Après plusieurs heures de marche, il arriva effectivement à l’endroit précis que sa bienfaitrice avait désigné. Il y avait du monde qui dansait un peu partout le long du ruisseau et de folles farandoles étaient emmenées par des dizaines de jeunes filles plus belles les unes que les autres. Jacquot croisa le regard tendre de l’une d’elles et ne la quitta plus de la soirée. Il lui raconta d’où il venait et le but de son long périple dans la grande forêt et lui demanda : « Comment t’appelles-tu ? ». S’approchant plus près de lui, elle lui chuchota à l’oreille « Madelonne et tu me plais beaucoup ».
Jacquot devint tout rouge comme un petit gratte-cul. « Viens, je vais te présenter à ma famille » dit-elle. La maman était une dame bien habillée avec de beaux vêtements de velours et de beaux grands yeux bleus. « Comme vous êtes belle ! » dit Jacquot. « Mais tu es un bien joli jeune homme et je te verrais bien comme gendre » dit-elle à son tour.
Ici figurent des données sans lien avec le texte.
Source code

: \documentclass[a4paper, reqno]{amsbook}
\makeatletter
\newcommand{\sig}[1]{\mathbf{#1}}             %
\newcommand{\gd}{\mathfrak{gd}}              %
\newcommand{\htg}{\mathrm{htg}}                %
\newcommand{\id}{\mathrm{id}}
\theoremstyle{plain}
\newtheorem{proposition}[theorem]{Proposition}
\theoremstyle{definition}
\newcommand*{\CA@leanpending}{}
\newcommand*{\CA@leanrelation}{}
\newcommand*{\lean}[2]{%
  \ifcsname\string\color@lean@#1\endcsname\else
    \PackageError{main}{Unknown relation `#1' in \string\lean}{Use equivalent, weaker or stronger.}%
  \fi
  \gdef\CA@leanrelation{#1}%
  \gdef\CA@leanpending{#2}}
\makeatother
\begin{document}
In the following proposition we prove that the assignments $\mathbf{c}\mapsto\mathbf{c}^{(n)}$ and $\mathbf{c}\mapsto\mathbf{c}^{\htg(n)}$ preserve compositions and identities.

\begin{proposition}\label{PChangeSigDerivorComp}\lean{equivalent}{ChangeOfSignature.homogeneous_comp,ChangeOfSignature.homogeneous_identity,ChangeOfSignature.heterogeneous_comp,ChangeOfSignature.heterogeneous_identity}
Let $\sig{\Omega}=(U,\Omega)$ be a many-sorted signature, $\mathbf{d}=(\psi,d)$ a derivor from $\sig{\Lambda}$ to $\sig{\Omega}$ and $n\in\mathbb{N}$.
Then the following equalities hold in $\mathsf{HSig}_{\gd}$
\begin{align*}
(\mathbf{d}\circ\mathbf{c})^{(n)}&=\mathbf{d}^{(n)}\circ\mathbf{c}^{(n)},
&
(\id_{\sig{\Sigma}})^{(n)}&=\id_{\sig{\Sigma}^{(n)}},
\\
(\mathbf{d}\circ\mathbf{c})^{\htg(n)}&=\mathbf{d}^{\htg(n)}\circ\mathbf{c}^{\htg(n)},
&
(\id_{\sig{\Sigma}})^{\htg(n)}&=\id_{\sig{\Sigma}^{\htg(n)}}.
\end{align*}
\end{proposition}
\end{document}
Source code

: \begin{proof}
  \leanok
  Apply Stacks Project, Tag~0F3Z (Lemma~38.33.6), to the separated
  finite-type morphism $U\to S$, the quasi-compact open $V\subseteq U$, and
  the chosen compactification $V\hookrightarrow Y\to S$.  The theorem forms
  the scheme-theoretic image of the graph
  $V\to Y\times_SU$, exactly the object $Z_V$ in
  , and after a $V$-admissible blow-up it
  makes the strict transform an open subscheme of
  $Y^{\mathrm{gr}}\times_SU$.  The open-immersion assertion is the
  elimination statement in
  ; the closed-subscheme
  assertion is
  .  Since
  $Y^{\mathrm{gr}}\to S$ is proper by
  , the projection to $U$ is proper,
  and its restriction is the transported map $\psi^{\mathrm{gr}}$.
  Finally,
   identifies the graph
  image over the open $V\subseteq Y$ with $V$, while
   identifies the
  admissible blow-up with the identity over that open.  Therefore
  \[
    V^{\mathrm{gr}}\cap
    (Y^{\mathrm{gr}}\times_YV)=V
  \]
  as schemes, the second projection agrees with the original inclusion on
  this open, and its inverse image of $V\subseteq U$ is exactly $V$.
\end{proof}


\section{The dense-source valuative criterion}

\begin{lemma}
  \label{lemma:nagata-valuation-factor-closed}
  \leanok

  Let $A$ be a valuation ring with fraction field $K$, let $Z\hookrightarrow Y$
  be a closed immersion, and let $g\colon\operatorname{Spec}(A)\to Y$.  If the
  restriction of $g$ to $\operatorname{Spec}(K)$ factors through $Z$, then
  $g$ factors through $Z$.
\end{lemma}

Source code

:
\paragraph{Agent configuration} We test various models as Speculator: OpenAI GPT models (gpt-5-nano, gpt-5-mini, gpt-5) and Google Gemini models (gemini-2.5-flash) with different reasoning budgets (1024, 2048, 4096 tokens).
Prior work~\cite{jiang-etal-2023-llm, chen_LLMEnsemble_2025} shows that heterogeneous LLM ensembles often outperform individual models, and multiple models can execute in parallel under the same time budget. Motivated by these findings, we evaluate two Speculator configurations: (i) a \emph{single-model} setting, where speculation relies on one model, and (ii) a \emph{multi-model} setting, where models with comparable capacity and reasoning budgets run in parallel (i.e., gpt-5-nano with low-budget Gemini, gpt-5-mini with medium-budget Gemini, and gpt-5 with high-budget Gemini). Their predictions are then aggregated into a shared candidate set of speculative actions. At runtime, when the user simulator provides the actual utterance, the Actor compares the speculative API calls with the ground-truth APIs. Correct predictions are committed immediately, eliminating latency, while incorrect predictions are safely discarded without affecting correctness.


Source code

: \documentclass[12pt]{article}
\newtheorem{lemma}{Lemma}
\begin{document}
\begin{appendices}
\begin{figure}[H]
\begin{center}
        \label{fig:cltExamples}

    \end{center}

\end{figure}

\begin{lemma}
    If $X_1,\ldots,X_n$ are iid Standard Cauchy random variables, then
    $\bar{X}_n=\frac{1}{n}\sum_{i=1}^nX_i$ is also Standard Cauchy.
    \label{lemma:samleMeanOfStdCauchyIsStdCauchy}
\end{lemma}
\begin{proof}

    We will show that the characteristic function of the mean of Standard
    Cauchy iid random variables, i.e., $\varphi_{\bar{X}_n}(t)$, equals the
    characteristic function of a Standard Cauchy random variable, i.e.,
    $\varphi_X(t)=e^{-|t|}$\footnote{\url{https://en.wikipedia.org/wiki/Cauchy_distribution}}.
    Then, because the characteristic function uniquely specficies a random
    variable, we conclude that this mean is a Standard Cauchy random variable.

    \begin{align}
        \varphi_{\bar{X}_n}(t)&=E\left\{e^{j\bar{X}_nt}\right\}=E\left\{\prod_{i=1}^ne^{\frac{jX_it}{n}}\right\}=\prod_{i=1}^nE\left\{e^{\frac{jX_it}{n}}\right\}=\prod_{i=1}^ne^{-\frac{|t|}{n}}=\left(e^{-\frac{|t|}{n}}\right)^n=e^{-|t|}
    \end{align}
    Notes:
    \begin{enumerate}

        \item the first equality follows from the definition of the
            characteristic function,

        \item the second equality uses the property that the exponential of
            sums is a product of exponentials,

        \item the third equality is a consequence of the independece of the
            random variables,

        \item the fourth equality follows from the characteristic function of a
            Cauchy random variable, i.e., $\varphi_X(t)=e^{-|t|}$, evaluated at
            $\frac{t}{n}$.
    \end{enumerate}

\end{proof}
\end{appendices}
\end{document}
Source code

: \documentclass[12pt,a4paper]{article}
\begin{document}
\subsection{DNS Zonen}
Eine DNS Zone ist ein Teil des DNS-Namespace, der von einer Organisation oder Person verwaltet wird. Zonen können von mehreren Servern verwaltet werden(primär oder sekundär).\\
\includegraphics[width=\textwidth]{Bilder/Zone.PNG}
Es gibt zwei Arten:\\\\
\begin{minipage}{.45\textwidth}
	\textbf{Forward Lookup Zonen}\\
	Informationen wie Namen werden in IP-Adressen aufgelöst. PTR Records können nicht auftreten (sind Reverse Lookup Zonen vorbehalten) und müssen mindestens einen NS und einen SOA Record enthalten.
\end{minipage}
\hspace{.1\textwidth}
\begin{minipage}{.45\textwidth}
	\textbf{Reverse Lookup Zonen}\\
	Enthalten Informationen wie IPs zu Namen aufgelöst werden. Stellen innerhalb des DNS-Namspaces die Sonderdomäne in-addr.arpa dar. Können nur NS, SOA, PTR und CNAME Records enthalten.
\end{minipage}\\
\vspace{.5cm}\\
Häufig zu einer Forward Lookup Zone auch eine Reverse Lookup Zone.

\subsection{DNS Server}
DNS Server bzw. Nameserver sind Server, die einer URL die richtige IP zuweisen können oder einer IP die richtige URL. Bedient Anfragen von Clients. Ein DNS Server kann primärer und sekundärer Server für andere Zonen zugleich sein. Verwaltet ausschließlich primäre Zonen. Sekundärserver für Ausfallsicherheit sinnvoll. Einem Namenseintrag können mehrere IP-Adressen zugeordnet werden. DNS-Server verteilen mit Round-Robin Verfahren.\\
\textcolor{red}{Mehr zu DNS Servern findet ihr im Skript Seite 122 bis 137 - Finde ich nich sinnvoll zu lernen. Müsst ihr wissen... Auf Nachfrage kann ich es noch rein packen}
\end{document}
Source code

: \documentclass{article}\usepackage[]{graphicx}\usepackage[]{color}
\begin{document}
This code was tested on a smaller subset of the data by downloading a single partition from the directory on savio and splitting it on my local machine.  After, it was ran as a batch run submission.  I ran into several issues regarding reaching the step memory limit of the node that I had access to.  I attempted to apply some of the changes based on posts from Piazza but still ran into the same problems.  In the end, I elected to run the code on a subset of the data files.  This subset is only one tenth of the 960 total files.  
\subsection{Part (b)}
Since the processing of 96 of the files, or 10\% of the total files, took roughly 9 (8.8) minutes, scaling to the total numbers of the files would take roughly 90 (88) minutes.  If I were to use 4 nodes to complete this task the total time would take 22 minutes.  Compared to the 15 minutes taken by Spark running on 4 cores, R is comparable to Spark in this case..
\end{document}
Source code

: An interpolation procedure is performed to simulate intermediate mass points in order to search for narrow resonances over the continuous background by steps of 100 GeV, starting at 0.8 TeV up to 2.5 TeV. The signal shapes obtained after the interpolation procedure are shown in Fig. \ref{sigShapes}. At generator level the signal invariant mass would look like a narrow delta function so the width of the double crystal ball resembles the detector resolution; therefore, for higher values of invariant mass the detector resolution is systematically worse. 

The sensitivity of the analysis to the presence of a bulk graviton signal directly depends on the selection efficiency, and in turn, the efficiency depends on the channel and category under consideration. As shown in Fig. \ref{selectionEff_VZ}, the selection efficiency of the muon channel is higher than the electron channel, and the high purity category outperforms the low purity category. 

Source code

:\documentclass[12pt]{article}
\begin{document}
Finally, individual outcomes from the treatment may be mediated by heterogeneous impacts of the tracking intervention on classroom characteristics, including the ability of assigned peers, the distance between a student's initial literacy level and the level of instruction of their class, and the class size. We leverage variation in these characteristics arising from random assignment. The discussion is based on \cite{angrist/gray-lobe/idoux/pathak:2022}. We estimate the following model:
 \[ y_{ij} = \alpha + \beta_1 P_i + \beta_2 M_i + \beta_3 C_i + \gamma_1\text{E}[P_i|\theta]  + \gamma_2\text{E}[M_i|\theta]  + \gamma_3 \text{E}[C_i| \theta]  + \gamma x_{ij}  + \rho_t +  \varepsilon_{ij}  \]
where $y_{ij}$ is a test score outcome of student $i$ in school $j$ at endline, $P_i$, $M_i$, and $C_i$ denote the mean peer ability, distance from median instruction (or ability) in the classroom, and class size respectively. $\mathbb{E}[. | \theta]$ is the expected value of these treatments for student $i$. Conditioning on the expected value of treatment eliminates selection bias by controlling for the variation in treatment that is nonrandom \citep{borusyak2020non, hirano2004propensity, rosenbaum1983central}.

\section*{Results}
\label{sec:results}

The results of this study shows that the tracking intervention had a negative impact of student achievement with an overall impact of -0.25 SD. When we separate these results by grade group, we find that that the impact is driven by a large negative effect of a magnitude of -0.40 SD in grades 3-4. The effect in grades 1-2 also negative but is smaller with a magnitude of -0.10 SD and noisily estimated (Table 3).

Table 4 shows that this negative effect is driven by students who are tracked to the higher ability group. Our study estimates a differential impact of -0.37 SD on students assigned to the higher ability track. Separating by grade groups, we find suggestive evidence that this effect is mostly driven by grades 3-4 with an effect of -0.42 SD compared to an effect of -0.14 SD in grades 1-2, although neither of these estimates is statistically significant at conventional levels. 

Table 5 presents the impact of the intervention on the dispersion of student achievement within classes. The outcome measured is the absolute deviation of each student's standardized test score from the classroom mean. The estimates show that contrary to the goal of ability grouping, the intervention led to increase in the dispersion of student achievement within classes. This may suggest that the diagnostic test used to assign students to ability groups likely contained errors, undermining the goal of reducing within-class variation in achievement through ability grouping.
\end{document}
C’est bien connu que les dames aiment les compliments et Jacquot l’avait bien compris, mais le plus dur restait à faire car il fallait affronter le père : Un gros bourru chauve et barbu qui n’avait pas l’air de faire dans la dentelle…et pourtant.
Après les présentations et une longue discussion alors que le plus dur semblait être derrière lui, le père lui demanda : « Dis Jacquot, si tu veux rester avec nous, il te faudra chercher du boulot ! » Aie ! ça se corse, pensa-t-il.
La belle Massotais qui tenait à le garder près d’elle lui dit : « Près d’une vieille ferme, je connais un puits au fond duquel il y aurait, selon les rumeurs locales, une urne solidement fermée contenant la recette d’une bière miraculeuse qui empêche de vieillir ». Munis d’une longue corde en chanvre, ils se rendirent à l’emplacement de ce fameux puits et après avoir échangé un long baiser, Jacquot décida de descendre. La tâche fut facilitée du fait qu’il ne contenait pratiquement plus d’eau.
Après avoir chipoté dans la vase et après de longs efforts, son courage fut récompensé car il remonta la fameuse urne. Effectivement, elle contenait une vieille recette qui semblait remonter à la nuit des temps. Jacquot se mit au travail tout de suite. Assisté par le forgeron Godichon, le maçon Pierrot, le bricoleur Finfin, Gégé ainsi que différents corps de métier, la brasserie prit forme et un mois plus tard de douces odeurs d’orge malté et de houblon embaumaient la vallée.
Le père convaincu du savoir-faire de Jacquot lui donna sa fille en mariage. Celui-ci se déroula le 17 Ventôse 1697 et par amour pour sa belle princesse, il appela sa bière du même prénom qu’elle : LA MADELONNE.